* How to complete this task
Output exactly the lines below, starting with the line that has "information on how" and going on through the line that has "SAFMR series using", both included, and no other lines.

[Records from a data collection]
= Beginning of Section =
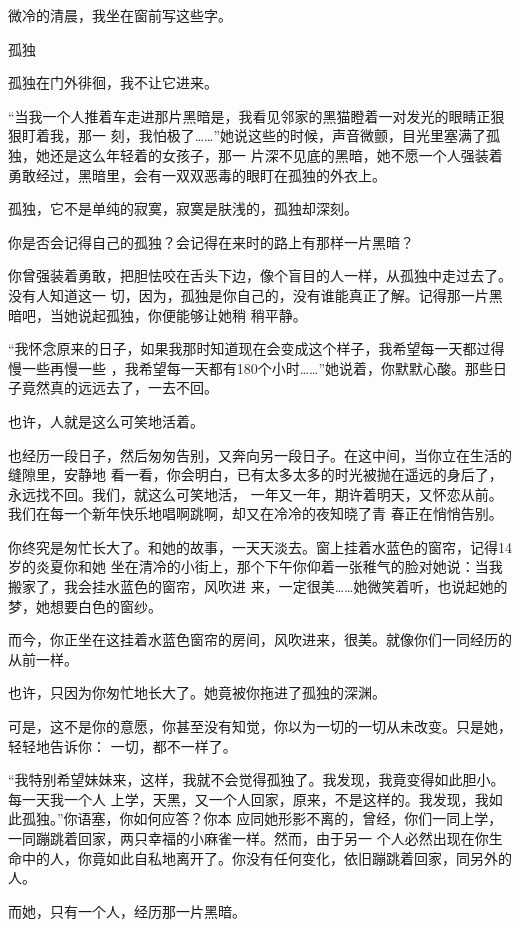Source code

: \documentclass[12pt,a4paper]{article}
\newcommand{\subpart}[1]{
	\begingroup \par
	\vspace{1ex} \centering #1
	\par \endgroup \nopagebreak[4]
}
\begin{document}
		微冷的清晨，我坐在窗前写这些字。

		\subpart{孤独}
		孤独在门外徘徊，我不让它进来。

		“当我一个人推着车走进那片黑暗是，我看见邻家的黑猫瞪着一对发光的眼睛正狠狠盯着我，那一
	刻，我怕极了……”她说这些的时候，声音微颤，目光里塞满了孤独，她还是这么年轻着的女孩子，那一
	片深不见底的黑暗，她不愿一个人强装着勇敢经过，黑暗里，会有一双双恶毒的眼盯在孤独的外衣上。

		孤独，它不是单纯的寂寞，寂寞是肤浅的，孤独却深刻。

		你是否会记得自己的孤独？会记得在来时的路上有那样一片黑暗？

		你曾强装着勇敢，把胆怯咬在舌头下边，像个盲目的人一样，从孤独中走过去了。没有人知道这一
	切，因为，孤独是你自己的，没有谁能真正了解。记得那一片黑暗吧，当她说起孤独，你便能够让她稍
	稍平静。

		“我怀念原来的日子，如果我那时知道现在会变成这个样子，我希望每一天都过得慢一些再慢一些
	，我希望每一天都有180个小时……”她说着，你默默心酸。那些日子竟然真的远远去了，一去不回。

		也许，人就是这么可笑地活着。

		也经历一段日子，然后匆匆告别，又奔向另一段日子。在这中间，当你立在生活的缝隙里，安静地
	看一看，你会明白，已有太多太多的时光被抛在遥远的身后了，永远找不回。我们，就这么可笑地活，
	一年又一年，期许着明天，又怀恋从前。我们在每一个新年快乐地唱啊跳啊，却又在冷冷的夜知晓了青
	春正在悄悄告别。

		你终究是匆忙长大了。和她的故事，一天天淡去。窗上挂着水蓝色的窗帘，记得14岁的炎夏你和她
	坐在清冷的小街上，那个下午你仰着一张稚气的脸对她说：当我搬家了，我会挂水蓝色的窗帘，风吹进
	来，一定很美……她微笑着听，也说起她的梦，她想要白色的窗纱。

		而今，你正坐在这挂着水蓝色窗帘的房间，风吹进来，很美。就像你们一同经历的从前一样。

		也许，只因为你匆忙地长大了。她竟被你拖进了孤独的深渊。

		可是，这不是你的意愿，你甚至没有知觉，你以为一切的一切从未改变。只是她，轻轻地告诉你：
	一切，都不一样了。

		“我特别希望妹妹来，这样，我就不会觉得孤独了。我发现，我竟变得如此胆小。每一天我一个人
	上学，天黑，又一个人回家，原来，不是这样的。我发现，我如此孤独。”你语塞，你如何应答？你本
	应同她形影不离的，曾经，你们一同上学，一同蹦跳着回家，两只幸福的小麻雀一样。然而，由于另一
	个人必然出现在你生命中的人，你竟如此自私地离开了。你没有任何变化，依旧蹦跳着回家，同另外的
	人。

		而她，只有一个人，经历那一片黑暗。
\end{document}
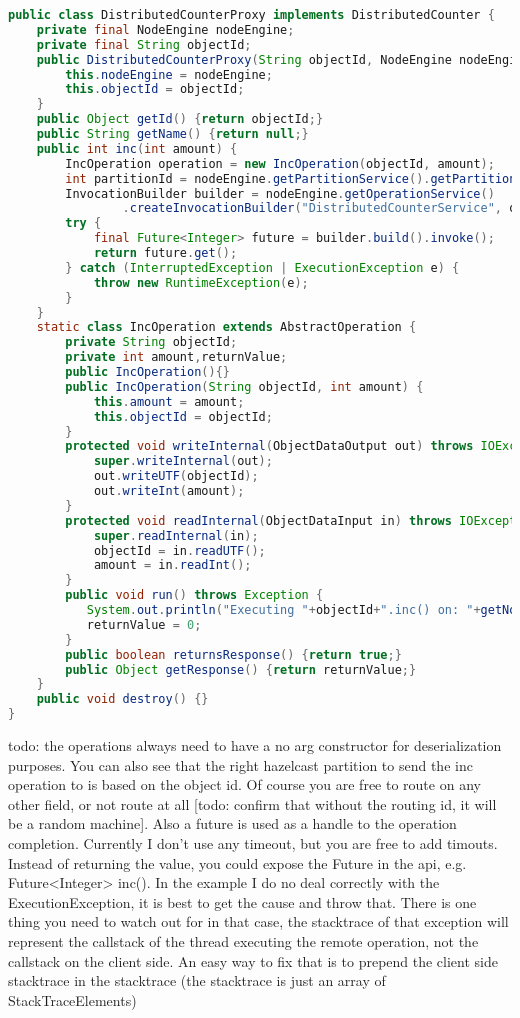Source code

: \begin{lstlisting}[language=java]
public class DistributedCounterProxy implements DistributedCounter {
    private final NodeEngine nodeEngine;
    private final String objectId;
    public DistributedCounterProxy(String objectId, NodeEngine nodeEngine) {
        this.nodeEngine = nodeEngine;
        this.objectId = objectId;
    }
    public Object getId() {return objectId;}
    public String getName() {return null;}
    public int inc(int amount) {
        IncOperation operation = new IncOperation(objectId, amount);
        int partitionId = nodeEngine.getPartitionService().getPartitionId(objectId);
        InvocationBuilder builder = nodeEngine.getOperationService()
                .createInvocationBuilder("DistributedCounterService", operation, partitionId);
        try {
            final Future<Integer> future = builder.build().invoke();
            return future.get();
        } catch (InterruptedException | ExecutionException e) {
            throw new RuntimeException(e);
        }
    }
    static class IncOperation extends AbstractOperation {
        private String objectId;
        private int amount,returnValue;
        public IncOperation(){}
        public IncOperation(String objectId, int amount) {
            this.amount = amount;
            this.objectId = objectId;
        }
        protected void writeInternal(ObjectDataOutput out) throws IOException {
            super.writeInternal(out);
            out.writeUTF(objectId);
            out.writeInt(amount);
        }
        protected void readInternal(ObjectDataInput in) throws IOException {
            super.readInternal(in);
            objectId = in.readUTF();
            amount = in.readInt();
        }
        public void run() throws Exception {
           System.out.println("Executing "+objectId+".inc() on: "+getNodeEngine().getThisAddress());            
           returnValue = 0;
        }
        public boolean returnsResponse() {return true;}
        public Object getResponse() {return returnValue;}
    }
    public void destroy() {}
}
\end{lstlisting}
todo: the operations always need to have a no arg constructor for deserialization purposes. You can also see that the right hazelcast partition to send the inc operation to is based on the object id. Of course you are free to route on any other field, or not route at all [todo: confirm that without the routing id, it will be a random machine]. Also a future is used as a handle to the operation completion. Currently I don't use any timeout, but you are free to add timouts. Instead of returning the value, you could expose the Future in the api, e.g. Future<Integer> inc(). In the example I do no deal correctly with the ExecutionException, it is best to get the cause and throw that. There is one thing you need to watch out for in that case, the stacktrace of that exception will represent the callstack of the thread executing the remote operation, not the callstack on the client side. An easy way to fix that is to prepend  the client side stacktrace in the stacktrace (the stacktrace is just an array of StackTraceElements)

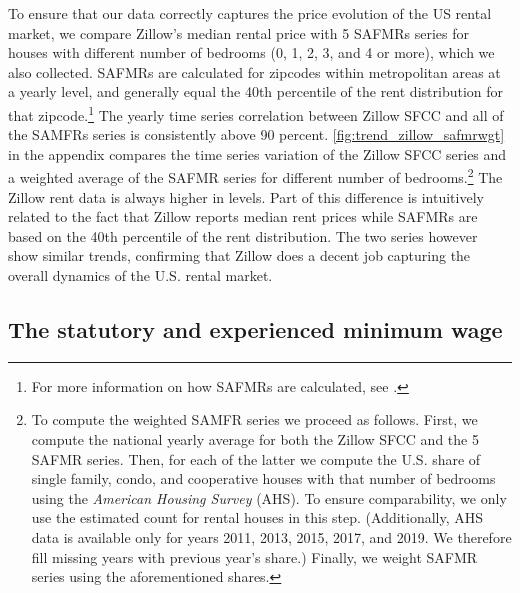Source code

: To ensure that our data correctly captures the price evolution of the US rental market, 
we compare Zillow's median rental price with 5 SAFMRs series for houses with different 
number of bedrooms (0, 1, 2, 3, and 4 or more), which we also collected. SAFMRs are 
calculated for zipcodes within metropolitan areas at a yearly level, and generally equal 
the 40th percentile of the rent distribution for that zipcode.\footnote{For more 
	information on how SAFMRs are calculated, see \textcite[][page 41641]{hudPreamble}.} 
The yearly time series correlation between Zillow SFCC and all of the SAMFRs series is 
consistently above 90 percent. \autoref{fig:trend_zillow_safmrwgt} in the appendix 
compares the time series variation of the Zillow SFCC series and a weighted average of 
the SAFMR series for different number of bedrooms.\footnote{
	\label{foot:zillow_time_series}
	To compute the weighted SAMFR series we proceed as follows. First, we compute the 
	national yearly average for both the Zillow SFCC and the 5 	SAFMR series. Then, for 
	each of the latter we compute the U.S. share of single family, condo, and cooperative 
	houses with that number of bedrooms using the \textit{American Housing Survey} (AHS). 
	To ensure comparability, we only use the estimated count for rental houses in this 
	step. (Additionally, AHS data is available only for years 2011, 2013, 2015, 2017, and 
	2019. We therefore fill missing years with previous year's share.) Finally, we weight 
	SAFMR series using the aforementioned shares.} 
The Zillow rent data is always higher in levels. Part of this difference is intuitively 
related to the fact that Zillow reports median rent prices while SAFMRs are based on the 
40th percentile of the rent distribution. The two series however show similar trends, 
confirming that Zillow does a decent job capturing the overall dynamics of the U.S. rental 
market.

\subsection{The statutory and experienced minimum wage}\label{sec:mw_construction}


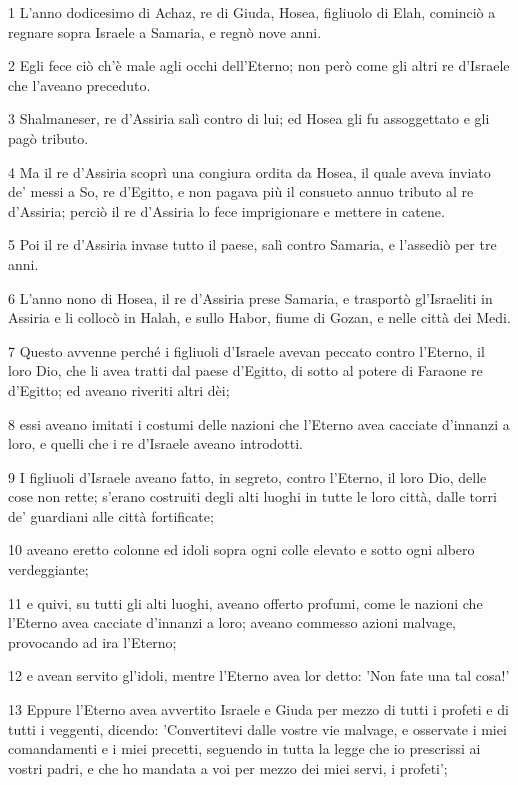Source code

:\par 1 L'anno dodicesimo di Achaz, re di Giuda, Hosea, figliuolo di Elah, cominciò a regnare sopra Israele a Samaria, e regnò nove anni.
\par 2 Egli fece ciò ch'è male agli occhi dell'Eterno; non però come gli altri re d'Israele che l'aveano preceduto.
\par 3 Shalmaneser, re d'Assiria salì contro di lui; ed Hosea gli fu assoggettato e gli pagò tributo.
\par 4 Ma il re d'Assiria scoprì una congiura ordita da Hosea, il quale aveva inviato de' messi a So, re d'Egitto, e non pagava più il consueto annuo tributo al re d'Assiria; perciò il re d'Assiria lo fece imprigionare e mettere in catene.
\par 5 Poi il re d'Assiria invase tutto il paese, salì contro Samaria, e l'assediò per tre anni.
\par 6 L'anno nono di Hosea, il re d'Assiria prese Samaria, e trasportò gl'Israeliti in Assiria e li collocò in Halah, e sullo Habor, fiume di Gozan, e nelle città dei Medi.
\par 7 Questo avvenne perché i figliuoli d'Israele avevan peccato contro l'Eterno, il loro Dio, che li avea tratti dal paese d'Egitto, di sotto al potere di Faraone re d'Egitto; ed aveano riveriti altri dèi;
\par 8 essi aveano imitati i costumi delle nazioni che l'Eterno avea cacciate d'innanzi a loro, e quelli che i re d'Israele aveano introdotti.
\par 9 I figliuoli d'Israele aveano fatto, in segreto, contro l'Eterno, il loro Dio, delle cose non rette; s'erano costruiti degli alti luoghi in tutte le loro città, dalle torri de' guardiani alle città fortificate;
\par 10 aveano eretto colonne ed idoli sopra ogni colle elevato e sotto ogni albero verdeggiante;
\par 11 e quivi, su tutti gli alti luoghi, aveano offerto profumi, come le nazioni che l'Eterno avea cacciate d'innanzi a loro; aveano commesso azioni malvage, provocando ad ira l'Eterno;
\par 12 e avean servito gl'idoli, mentre l'Eterno avea lor detto: 'Non fate una tal cosa!'
\par 13 Eppure l'Eterno avea avvertito Israele e Giuda per mezzo di tutti i profeti e di tutti i veggenti, dicendo: 'Convertitevi dalle vostre vie malvage, e osservate i miei comandamenti e i miei precetti, seguendo in tutta la legge che io prescrissi ai vostri padri, e che ho mandata a voi per mezzo dei miei servi, i profeti';

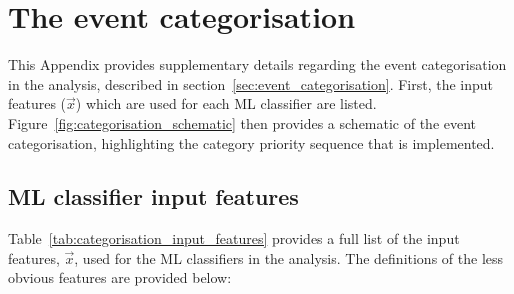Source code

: \chapter{The \Hgg event categorisation}\label{app:event_categorisation}
\vspace{-.3cm}
This Appendix provides supplementary details regarding the event categorisation in the \Hgg analysis, described in section~\ref{sec:event_categorisation}. First, the input features ($\vec{x}$) which are used for each ML classifier are listed. Figure~\ref{fig:categorisation_schematic} then provides a schematic of the event categorisation, highlighting the category priority sequence that is implemented.

\section{ML classifier input features}
Table~\ref{tab:categorisation_input_features} provides a full list of the input features, $\vec{x}$, used for the ML classifiers in the \Hgg analysis. The definitions of the less obvious features are provided below:


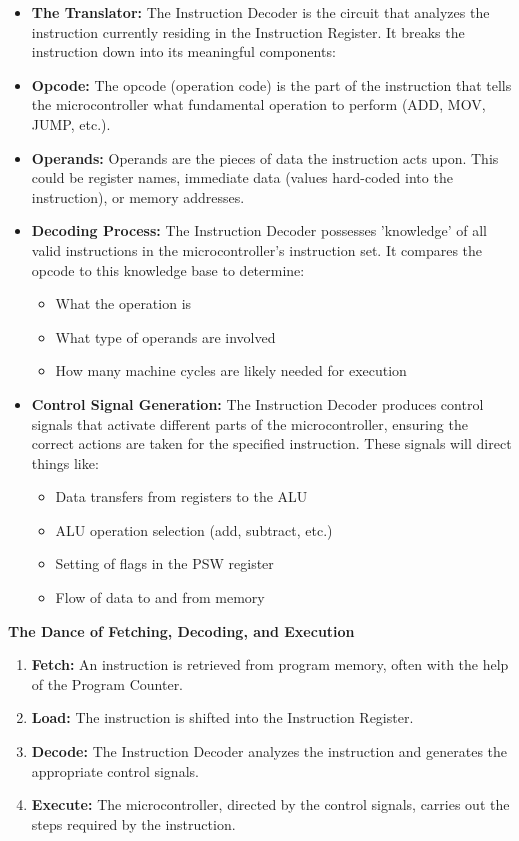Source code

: \documentclass[
]{article}
\begin{document}
\begin{itemize}
\item
  \textbf{The Translator:} The Instruction Decoder is the circuit that
  analyzes the instruction currently residing in the Instruction
  Register. It breaks the instruction down into its meaningful
  components:
\item
  \textbf{Opcode:} The opcode (operation code) is the part of the
  instruction that tells the microcontroller what fundamental operation
  to perform (ADD, MOV, JUMP, etc.).
\item
  \textbf{Operands:} Operands are the pieces of data the instruction
  acts upon. This could be register names, immediate data (values
  hard-coded into the instruction), or memory addresses.
\item
  \textbf{Decoding Process:} The Instruction Decoder possesses
  'knowledge' of all valid instructions in the microcontroller's
  instruction set. It compares the opcode to this knowledge base to
  determine:

  \begin{itemize}
  \item
    What the operation is
  \item
    What type of operands are involved
  \item
    How many machine cycles are likely needed for execution
  \end{itemize}
\item
  \textbf{Control Signal Generation:} The Instruction Decoder produces
  control signals that activate different parts of the microcontroller,
  ensuring the correct actions are taken for the specified instruction.
  These signals will direct things like:

  \begin{itemize}
  \item
    Data transfers from registers to the ALU
  \item
    ALU operation selection (add, subtract, etc.)
  \item
    Setting of flags in the PSW register
  \item
    Flow of data to and from memory
  \end{itemize}
\end{itemize}

\textbf{The Dance of Fetching, Decoding, and Execution}

\begin{enumerate}
\def\labelenumi{\arabic{enumi}.}
\item
  \textbf{Fetch:} An instruction is retrieved from program memory, often
  with the help of the Program Counter.
\item
  \textbf{Load:} The instruction is shifted into the Instruction
  Register.
\item
  \textbf{Decode:} The Instruction Decoder analyzes the instruction and
  generates the appropriate control signals.
\item
  \textbf{Execute:} The microcontroller, directed by the control
  signals, carries out the steps required by the instruction.
\end{enumerate}
\end{document}
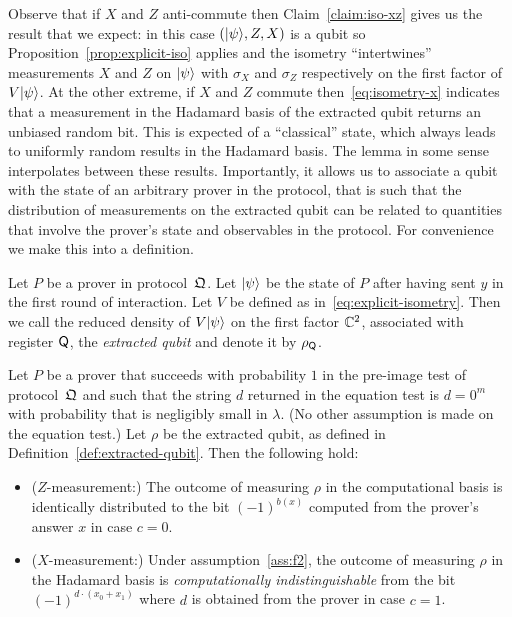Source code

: Observe that if $X$ and $Z$ anti-commute then Claim~\ref{claim:iso-xz} gives us the result that we expect: in this case $(|\psi\rangle,Z,X)$ is a qubit so Proposition~\ref{prop:explicit-iso} applies and the isometry ``intertwines'' measurements $X$ and $Z$ on $|\psi\rangle$ with $\sigma_X$ and $\sigma_Z$ respectively on the first factor of $V|\psi\rangle$. At the other extreme, if $X$ and $Z$ commute then~\eqref{eq:isometry-x} indicates that a measurement in the Hadamard basis of the extracted qubit returns an unbiased random bit. This is expected of a ``classical'' state, which always leads to uniformly random results in the Hadamard basis. The lemma in some sense interpolates between these results. Importantly, it allows us to associate a qubit with the state of an arbitrary prover in the protocol, that is such that the distribution of measurements on the extracted qubit can be related to  quantities that involve the prover's state and observables in the protocol. For convenience we make this into a definition. 

\begin{definition}\label{def:extracted-qubit}
Let $P$ be a prover in protocol~$\mathfrak{Q}$. Let $|\psi\rangle$ be the state of $P$ after having sent $y$ in the first round of interaction. Let $V$ be defined as in~\eqref{eq:explicit-isometry}. Then we call the reduced density of $V|\psi\rangle$ on the first factor $\mathbb{C}^2$, associated with register ${\textsf{Q}}$, the \emph{extracted qubit} and denote it by $\rho_{\textsf{Q}}$. 
\end{definition}

\begin{lemma}\label{lem:comp-ind-qubits}
Let $P$ be a prover that succeeds with probability $1$ in the pre-image test of  protocol~$\mathfrak{Q}$ and such that the string $d$ returned in the equation test is $d=0^m$ with probability that is negligibly small in $\lambda$. (No other assumption is made on the equation test.) Let $\rho$ be the extracted qubit, as defined in Definition~\ref{def:extracted-qubit}. Then the following hold:
\begin{itemize}
\item ($Z$-measurement:) The outcome of measuring $\rho$ in the computational basis is identically distributed to the bit $(-1)^{b(x)}$ computed from the prover's answer $x$ in case $c=0$.
\item ($X$-measurement:) Under assumption~\ref{ass:f2}, the outcome of measuring $\rho$ in the Hadamard basis is \emph{computationally indistinguishable} from the bit $(-1)^{d\cdot(x_0+x_1)}$ where $d$ is obtained from the prover in case $c=1$.
\end{itemize}
\end{lemma}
= End of Section =
* Answer space
	information on how SAFMRs are calculated, see \textcite[][page 41641]{hudPreamble}.} 
The yearly time series correlation between Zillow SFCC and all of the SAMFRs series is 
consistently above 90 percent. \autoref{fig:trend_zillow_safmrwgt} in the appendix 
compares the time series variation of the Zillow SFCC series and a weighted average of 
the SAFMR series for different number of bedrooms.\footnote{
	\label{foot:zillow_time_series}
	To compute the weighted SAMFR series we proceed as follows. First, we compute the 
	national yearly average for both the Zillow SFCC and the 5 	SAFMR series. Then, for 
	each of the latter we compute the U.S. share of single family, condo, and cooperative 
	houses with that number of bedrooms using the \textit{American Housing Survey} (AHS). 
	To ensure comparability, we only use the estimated count for rental houses in this 
	step. (Additionally, AHS data is available only for years 2011, 2013, 2015, 2017, and 
	2019. We therefore fill missing years with previous year's share.) Finally, we weight 
	SAFMR series using the aforementioned shares.} 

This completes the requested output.